Nessun personaggio come Jung è riuscito in Occidente con tanto successo a diffondere l’interesse per il simbolismo sacro e, anche se non sono stati un diretto obiettivo delle sue ricerche, a favorire il riconoscimento nei Tarocchi delle rappresentazioni di archetipi di trasformazione, simili a quelli de I Ching.
Le lame[1] dei Tarocchi, in particolare gli Arcani Maggiori, infatti, possono essere lette come un libro illustrato perché contemplano nascita, sviluppo, crisi, superamento, conclusione e rinascita, nell’eterno fluire ciclico della vita.
“La parola Tarocco – ci dice Alejandro Jodorowsky[2]– sarebbe egizia (tar: sentiero; ro, rog: regio); indo-tartara (tan-tara: zodiaco), ebraica (tora: legge), latina (rota: ruota; orat: parla), sanscrita (tat: il tutto; tar-o: stella fissa), cinese (tao: principio indefinibile), e così via…nessuno sa chi abbia creato i Tarocchi, né dove, né come…e non si sa neppure se il Tarocco sia stato così fin dalle origini o se sia il risultato di una lenta evoluzione…è un libro che parla facendo pensare…”
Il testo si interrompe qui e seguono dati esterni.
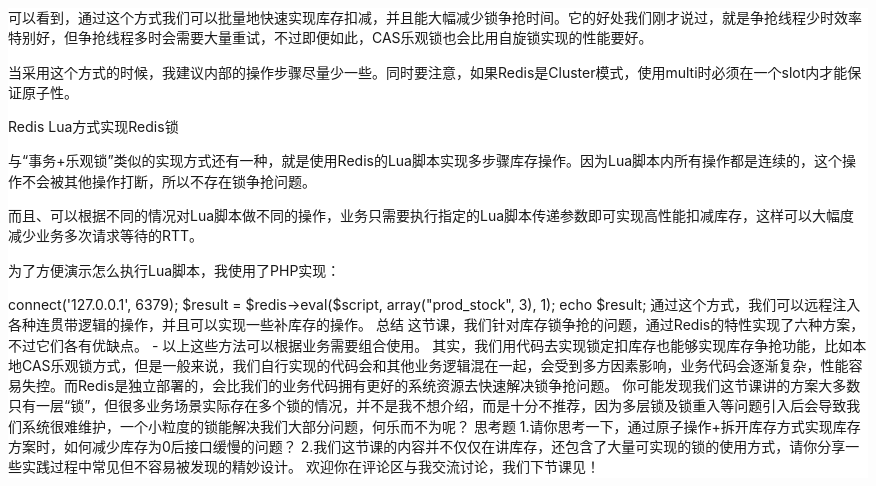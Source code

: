 
可以看到，通过这个方式我们可以批量地快速实现库存扣减，并且能大幅减少锁争抢时间。它的好处我们刚才说过，就是争抢线程少时效率特别好，但争抢线程多时会需要大量重试，不过即便如此，CAS乐观锁也会比用自旋锁实现的性能要好。

当采用这个方式的时候，我建议内部的操作步骤尽量少一些。同时要注意，如果Redis是Cluster模式，使用multi时必须在一个slot内才能保证原子性。

Redis Lua方式实现Redis锁

与“事务+乐观锁”类似的实现方式还有一种，就是使用Redis的Lua脚本实现多步骤库存操作。因为Lua脚本内所有操作都是连续的，这个操作不会被其他操作打断，所以不存在锁争抢问题。

而且、可以根据不同的情况对Lua脚本做不同的操作，业务只需要执行指定的Lua脚本传递参数即可实现高性能扣减库存，这样可以大幅度减少业务多次请求等待的RTT。

为了方便演示怎么执行Lua脚本，我使用了PHP实现：

<?php
$script = <<<EOF
// 获取当前库存个数
local stock=tonumber(redis.call('GET',KEYS[1])); 
//没找到返回-1
if stock==nil 
then 
    return -1; 
end 
//找到了扣减库存个数
local result=stock-ARGV[1]; 
//如扣减后少于指定个数，那么返回0
if result<0 
then 
    return 0; 
else 
    //如果扣减后仍旧大于0，那么将结果放回Redis内，并返回1
    redis.call('SET',KEYS[1],result); 
    return 1; 
end
EOF;

$redis = new \Redis();
$redis->connect('127.0.0.1', 6379);
$result = $redis->eval($script, array("prod_stock", 3), 1);
echo $result;


通过这个方式，我们可以远程注入各种连贯带逻辑的操作，并且可以实现一些补库存的操作。

总结

这节课，我们针对库存锁争抢的问题，通过Redis的特性实现了六种方案，不过它们各有优缺点。

-
以上这些方法可以根据业务需要组合使用。

其实，我们用代码去实现锁定扣库存也能够实现库存争抢功能，比如本地CAS乐观锁方式，但是一般来说，我们自行实现的代码会和其他业务逻辑混在一起，会受到多方因素影响，业务代码会逐渐复杂，性能容易失控。而Redis是独立部署的，会比我们的业务代码拥有更好的系统资源去快速解决锁争抢问题。

你可能发现我们这节课讲的方案大多数只有一层“锁”，但很多业务场景实际存在多个锁的情况，并不是我不想介绍，而是十分不推荐，因为多层锁及锁重入等问题引入后会导致我们系统很难维护，一个小粒度的锁能解决我们大部分问题，何乐而不为呢？

思考题

1.请你思考一下，通过原子操作+拆开库存方式实现库存方案时，如何减少库存为0后接口缓慢的问题？

2.我们这节课的内容并不仅仅在讲库存，还包含了大量可实现的锁的使用方式，请你分享一些实践过程中常见但不容易被发现的精妙设计。

欢迎你在评论区与我交流讨论，我们下节课见！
Di conseguenza, osservarle e lasciarsi attraversare dalle immagini e dalle idee che esprimono o permettersi di entrare in risonanza con i significati che emanano, può favorire l’apertura di un dialogo con noi stessi, aiutandoci a riflettere e a trovare maggiore consapevolezza -proprio grazie all’intuizione- del nostro stato emotivo profondo, dei nostri desideri latenti, delle nostre difficoltà e delle nostre risorse.
Interessante coglierne gli echi nell’ambito della cura di sé; in un recente testo, ad esempio, Maria Giovanna Luini[3] ci dice
“I Tarocchi…ci trasportano nell’illusione creativa del gioco, spingono a proiettarci su una sequenza visiva senza il filtro delle parole e della razionalità. All’inconscio non servono ragionamenti e grandi discorsi: è una porta chiusa che si spalanca grazie a stimoli speciali…”.
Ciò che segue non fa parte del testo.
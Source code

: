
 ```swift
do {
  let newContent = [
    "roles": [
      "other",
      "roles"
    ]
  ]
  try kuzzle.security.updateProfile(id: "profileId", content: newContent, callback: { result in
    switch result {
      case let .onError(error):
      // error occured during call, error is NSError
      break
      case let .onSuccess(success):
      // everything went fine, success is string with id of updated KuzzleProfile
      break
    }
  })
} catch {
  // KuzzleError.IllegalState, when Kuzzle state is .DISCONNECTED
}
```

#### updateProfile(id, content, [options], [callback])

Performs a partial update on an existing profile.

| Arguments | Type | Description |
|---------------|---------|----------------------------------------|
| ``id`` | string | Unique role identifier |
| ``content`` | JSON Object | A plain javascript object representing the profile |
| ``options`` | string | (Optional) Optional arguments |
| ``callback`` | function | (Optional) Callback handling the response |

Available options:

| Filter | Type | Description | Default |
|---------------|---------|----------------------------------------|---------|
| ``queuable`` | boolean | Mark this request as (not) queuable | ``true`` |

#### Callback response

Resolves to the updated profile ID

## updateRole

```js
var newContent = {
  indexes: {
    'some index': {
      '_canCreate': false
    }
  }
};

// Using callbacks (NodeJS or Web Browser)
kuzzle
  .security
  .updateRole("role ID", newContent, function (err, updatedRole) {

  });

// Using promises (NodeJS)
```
Le carte risuonano, quindi, dentro di noi con i significati che gli attribuiamo perché racchiudono immagini antiche di tradizioni narrative tra il sacro e il profano, ma che nel dettaglio sono piene di sub-immagini e ciascuna sub-immagine ha un suo micro-significato che per ciascuno ha una valenza specifica. Italo Calvino, nel suo libro “Il castello dei destini incrociati”, narra di commensali senza parola che per raccontare le loro gesta si servivano di queste carte cosicché le storie dei cavalieri si mescolavano a quelle dei nobili o delle dame e generavano trame alle quali altri potevano agganciarsi per raccontare la loro vita, consentendo alle persone di aprirsi e relazionarsi.
[1] Si definiscono così le carte degli Arcani Maggiori.
[2] Jodorowsky A., Costa M., La via dei Tarocchi, Feltrinelli Milano 2005
[3] Luini M.G., I Tarocchi ti raccontano, Tre60 Tea edizioni Milano 2019. L’autrice è medico ed è stata assistente di Umberto Veronesi.